Training a model

Table of Contents

Model training teaches an existing deep learning model how to process documents that are representative of those the model will encounter in your production environment.

If required for your solution, model training occurs after or in conjunction with annotation, and before building a flow. Model training is typically handled by a solution developer. See the Solution Builder guide for core tasks related to model training, including creating a model and starting a training run.

Marketplace models vs. base models

Instabase offers two types of deep learning models:

Marketplace models have been pre-trained on common document types. If the documents you’re processing match an existing Marketplace model, you can often skip model training or fast-track it by performing limited additional training. Retraining a Marketplace model is supported for classification and extraction models only, not table extraction models.
Base models are deep learning models that have been trained on large collections of diverse documents or texts. Base models typically require more training than Marketplace models, because they start with less familiarity with specific documents.

Both Marketplace models and base models are provided through the Marketplace. Base models are updated regularly to take advantage of the latest advancements in deep learning. For instructions on updating your base models, see Update Marketplace.

You can also publish and share your own trained models through the Marketplace. The Marketplace is local to your Instabase instance; your published models aren’t shared with other customers.

Importing and evaluating Marketplace models

Before using a Marketplace model, you must import it into an existing model project. After import, you can optionally evaluate the model to see how it performs on your annotation set. Evaluation performs a test training run without changing the underlying deep learning model.

Tip

You can import and evaluate multiple Marketplace models to compare how they perform with your annotation set.

With your model open in ML Studio, in the Imported Models section, click Import.
Click Import Model for any model you want to import.

The model is imported from Marketplace into your empty model.
(Optional) To evaluate the model, in the imported model card, click Evaluate. Adjust any evaluation hyperparameters and click Evaluate.

Note that you can also evaluate a trained model from your project that has not been published. See Selecting a model.

Training requirements for annotation sets

Model training requires a minimum of five training records and two test records, so your annotation set must include at least seven records that are marked as annotated. In sets with manual test record selection enabled, you must select at least two of your annotated records as test records.

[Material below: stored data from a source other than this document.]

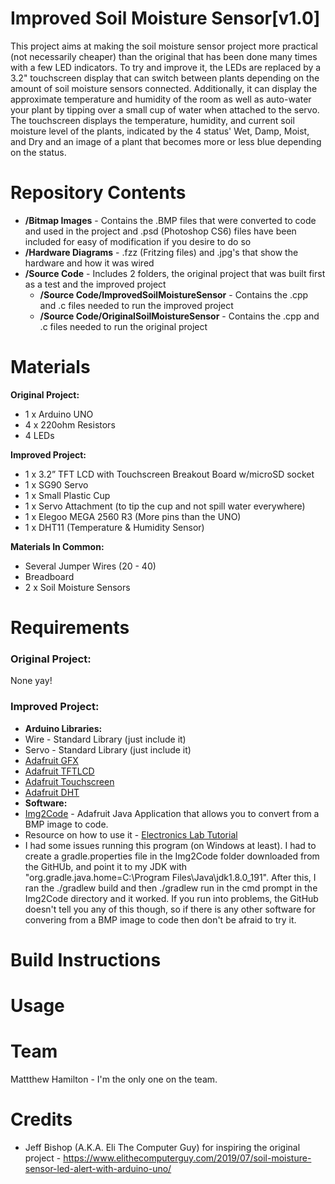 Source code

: # Improved Soil Moisture Sensor[v1.0]

This project aims at making the soil moisture sensor project more practical (not necessarily cheaper) than the original that has been done many times with a few LED indicators. To try and improve it, the LEDs are replaced by a 3.2" touchscreen display that can switch between plants depending on the amount of soil moisture sensors connected. Additionally, it can display the approximate temperature and humidity of the room as well as auto-water your plant by tipping over a small cup of water when attached to the servo. The touchscreen displays the temperature, humidity, and current soil moisture level of the plants, indicated by the 4 status' Wet, Damp, Moist, and Dry and an image of a plant that becomes more or less blue depending on the status. 

Repository Contents
============
* **/Bitmap Images** - Contains the .BMP files that were converted to code and used in the project and .psd (Photoshop CS6) files have been included for easy of modification if you desire to do so
* **/Hardware Diagrams** - .fzz (Fritzing files) and .jpg's that show the hardware and how it was wired
* **/Source Code** - Includes 2 folders, the original project that was built first as a test and the improved project
  * **/Source Code/ImprovedSoilMoistureSensor** - Contains the .cpp and .c files needed to run the improved project
  * **/Source Code/OriginalSoilMoistureSensor** - Contains the .cpp and .c files needed to run the original project

Materials
=========
**Original Project:**
* 1 x Arduino UNO
* 4 x 220ohm Resistors
* 4 LEDs

**Improved Project:**
* 1 x 3.2” TFT LCD with Touchscreen Breakout Board w/microSD socket
* 1 x SG90 Servo
* 1 x Small Plastic Cup
* 1 x Servo Attachment (to tip the cup and not spill water everywhere)
* 1 x Elegoo MEGA 2560 R3 (More pins than the UNO)
* 1 x DHT11 (Temperature & Humidity Sensor)

**Materials In Common:**
* Several Jumper Wires (20 - 40)
* Breadboard
* 2 x Soil Moisture Sensors

Requirements
============

### Original Project:
None yay!

### Improved Project:
* **Arduino Libraries:**
 * Wire - Standard Library (just include it)
 * Servo - Standard Library (just include it)
 * [Adafruit GFX](https://github.com/adafruit/Adafruit-GFX-Library) 
 * [Adafruit TFTLCD](https://github.com/adafruit/TFTLCD-Library)
 * [Adafruit Touchscreen](https://github.com/adafruit/Adafruit_TouchScreen)
 * [Adafruit DHT](https://github.com/adafruit/DHT-sensor-library)
* **Software:**
 * [Img2Code](https://github.com/ehubin/Adafruit-GFX-Library/tree/master/Img2Code) - Adafruit Java Application that allows you to convert from a BMP image to code.
  * Resource on how to use it - [Electronics Lab Tutorial](https://www.electronics-lab.com/project/display-custom-bitmap-graphics-on-an-arduino-touch-screen-and-other-arduino-compatible-displays/)
  * I had some issues running this program (on Windows at least). I had to create a gradle.properties file in the Img2Code folder downloaded from the GitHUb, and point it to my JDK with "org.gradle.java.home=C:\\Program Files\\Java\\jdk1.8.0_191". After this, I ran the ./gradlew build and then ./gradlew run in the cmd prompt in the Img2Code directory and it worked. If you run into problems, the GitHub doesn't tell you any of this though, so if there is any other software for convering from a BMP image to code then don't be afraid to try it.
 

Build Instructions
==================

Usage
=====

Team
=====
Mattthew Hamilton - I'm the only one on the team.

Credits
=======
* Jeff Bishop (A.K.A. Eli The Computer Guy) for inspiring the original project -  https://www.elithecomputerguy.com/2019/07/soil-moisture-sensor-led-alert-with-arduino-uno/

You must meet the minimum annotation requirement for each type of model you’re training. For example, if your solution requires a classification model, extraction model, and table extraction model, you must annotate at least seven records with classification, seven records with text extraction, and seven records with table extraction.

Marking records as annotated helps Instabase determine when training and testing requirements are met, but during training, all records with annotations are used, regardless of whether they’re marked as annotated.

Although you can train a model with a small annotation set, model performance increases with more annotations to train with. In fact, providing more annotations is generally the best way to improve model performance, especially with unstructured or irregular documents.

Model training options

Use this reference for configuration options as you create and train models.

Model types

When you create an ML Studio project in Instabase, you must specify a model type that corresponds with the data processing task you’re tackling.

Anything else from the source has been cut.